An impressive rift eruption in the hinterlands was though not much to write home about in Iceland.

Map of Askja with GPS-stations marked out.
Image by Icelandic Met Office.

Inside the caldera all was calm on the surface, well probably since nobody bothered with checking. With modern equipment the picture would probably have been different. What we now know is that hot fresh material was coming up from the deep reservoir, and it went into an old stale disconnected magma reservoir. That magma reservoir was filled with evolved magmas, and it was rapidly heated by the fresh intruding material.

On the 28th of March 1875 a sub-plinian eruption started from that old magma reservoir, it rapidly grew in strength and on the 29th of March it turned into a climactic phreatoplinian eruption. This part of the eruption was a VEI-5 event causing so much distress in Iceland, due to killed livestock and poisoned water wells, that many had to leave the island permanently.

The ash travelled over to Scandinavia where ash was found all over the place, quite to the initial surprise of everyone there. This part of the eruption left a crater behind that later on filled with turquoise water, today it is known as Víti.

The eruption continued until 17th of October 1875 in abated form. At this point the calderification began as the magma reservoir near Víti started to block up and drop down. After more than a year of blocking a caldera had formed that was more than 12 square kilometres in size.

It started to rapidly fill with water, and it is today known as Lake Öskjuvatn, it is 220 metres deep, and from time to time suffers from caldera wall collapses. At the beginning it was quite warm, but nowadays it freezes over during the winter.

After this climactic eruption came a series of seven eruptions between 1919 and 1938 where dregs from the large intrusions was pushed out. And in 1861 there was a small rift eruption at Vikraborgir that came from the deep reservoir, but that seems to have been unrelated to the Askja Caldera.

 

Caldera Landscaping

The intrusion, slowly abating. Image from the Icelandic Met Office.

The problem with Iceland is that Askja’s 3 siblings are all iced over. This means that we do not have any good data from inside the calderas of Bardarbunga, Grimsvötn and Askja. We can only infer from distal data what might be going on, but we do not see what the caldera floors are up to at any given point in time.

Instead, we will have to look at historical data from other large calderas around the world that are active.

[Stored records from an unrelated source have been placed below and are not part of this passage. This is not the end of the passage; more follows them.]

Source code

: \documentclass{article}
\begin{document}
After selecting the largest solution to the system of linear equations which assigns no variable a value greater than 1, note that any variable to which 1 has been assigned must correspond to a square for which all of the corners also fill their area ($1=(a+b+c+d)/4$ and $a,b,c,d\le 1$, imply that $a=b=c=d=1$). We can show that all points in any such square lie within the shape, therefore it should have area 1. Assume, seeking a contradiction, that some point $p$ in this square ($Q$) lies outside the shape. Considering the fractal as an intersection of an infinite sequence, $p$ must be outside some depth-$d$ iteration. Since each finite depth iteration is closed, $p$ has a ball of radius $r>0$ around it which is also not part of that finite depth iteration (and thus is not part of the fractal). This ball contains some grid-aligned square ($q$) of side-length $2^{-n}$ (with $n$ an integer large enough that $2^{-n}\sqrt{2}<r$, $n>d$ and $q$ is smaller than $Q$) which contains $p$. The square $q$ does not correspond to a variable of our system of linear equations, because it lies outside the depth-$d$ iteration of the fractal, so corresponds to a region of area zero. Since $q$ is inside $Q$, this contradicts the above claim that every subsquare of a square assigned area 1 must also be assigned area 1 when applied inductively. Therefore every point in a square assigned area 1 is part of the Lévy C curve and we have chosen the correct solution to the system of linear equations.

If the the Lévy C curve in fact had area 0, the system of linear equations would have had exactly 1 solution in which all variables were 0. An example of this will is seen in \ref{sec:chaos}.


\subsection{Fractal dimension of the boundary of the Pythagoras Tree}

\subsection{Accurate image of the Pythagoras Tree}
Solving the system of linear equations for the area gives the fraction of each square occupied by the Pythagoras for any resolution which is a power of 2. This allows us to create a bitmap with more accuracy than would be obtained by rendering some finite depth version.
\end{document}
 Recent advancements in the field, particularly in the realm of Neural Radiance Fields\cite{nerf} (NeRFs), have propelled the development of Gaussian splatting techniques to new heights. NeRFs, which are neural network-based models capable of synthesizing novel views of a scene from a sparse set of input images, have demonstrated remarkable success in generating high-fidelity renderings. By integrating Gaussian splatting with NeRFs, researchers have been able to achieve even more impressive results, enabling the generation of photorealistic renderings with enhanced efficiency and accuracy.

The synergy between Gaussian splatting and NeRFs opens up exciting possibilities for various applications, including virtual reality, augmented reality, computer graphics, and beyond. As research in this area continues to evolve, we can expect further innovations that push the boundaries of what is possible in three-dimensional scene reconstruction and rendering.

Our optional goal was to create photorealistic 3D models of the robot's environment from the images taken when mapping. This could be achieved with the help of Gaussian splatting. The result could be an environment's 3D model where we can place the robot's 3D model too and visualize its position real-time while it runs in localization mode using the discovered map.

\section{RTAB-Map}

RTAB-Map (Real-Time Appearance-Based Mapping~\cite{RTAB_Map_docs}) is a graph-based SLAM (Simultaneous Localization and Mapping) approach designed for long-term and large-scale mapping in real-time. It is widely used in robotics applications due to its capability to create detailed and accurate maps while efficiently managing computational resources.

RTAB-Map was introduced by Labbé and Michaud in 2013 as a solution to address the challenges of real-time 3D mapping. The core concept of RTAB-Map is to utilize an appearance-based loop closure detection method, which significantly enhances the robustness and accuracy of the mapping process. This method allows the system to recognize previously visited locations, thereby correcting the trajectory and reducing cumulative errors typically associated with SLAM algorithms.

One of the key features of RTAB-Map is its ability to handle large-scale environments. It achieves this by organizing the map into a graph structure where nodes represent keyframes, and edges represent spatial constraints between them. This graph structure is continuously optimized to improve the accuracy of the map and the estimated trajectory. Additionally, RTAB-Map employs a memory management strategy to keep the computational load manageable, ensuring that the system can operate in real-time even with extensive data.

What we find there is that they can perform some serious landscaping without even being close to erupting.

Even the comatose Yellowstone can cause quite a bit of uplift, earthquake swarms, and new geothermal features and geothermal blowouts, without it being a sign of an upcoming eruption.

The King of Landscaping is obviously Campi Flegrei that can do several metres of uplift without erupting. And let us not forget Amatitlán that is slowly tilting to its side, drowning entire towns on one side, and uplifting other towns on the other side. One entire Mayan city is now under 30 meters of water.

There is something to learn here. Big calderas equal big landscaping. And even big landscaping does not equate an eruption. At Campi Flegrei and Amatitlán we have very long historical records, but at Askja we do not.

For Askja we have data from 1961 and onwards, from the beginning the data was simple tiltmeters, and today we have a good GPS-network combined with all sorts of other equipment. During these 61 years we have seen several minor deflation and inflation events, but nothing major.

 

Askja Today

Same station, more years.
Up-Down, Up-Down, Up… Spot the actual intrusion game.
Image by the Icelandic Met Office.

Let us begin with what we see at Askja, what the data gives at hand. We see a well-defined area of inflation inside the caldera that is nearing 40 cm in upwards motion. We know that the area affected is small for being inside a large caldera and situated NW of Lake Öskjuvátn.

The distal impact of the inflation is very limited outside of the caldera, in fact it is less than the inflation rate post the 1961 eruption judging from the limited data available back then. We also know that the intrusion is shallow in origin at between 2 and 3km depth.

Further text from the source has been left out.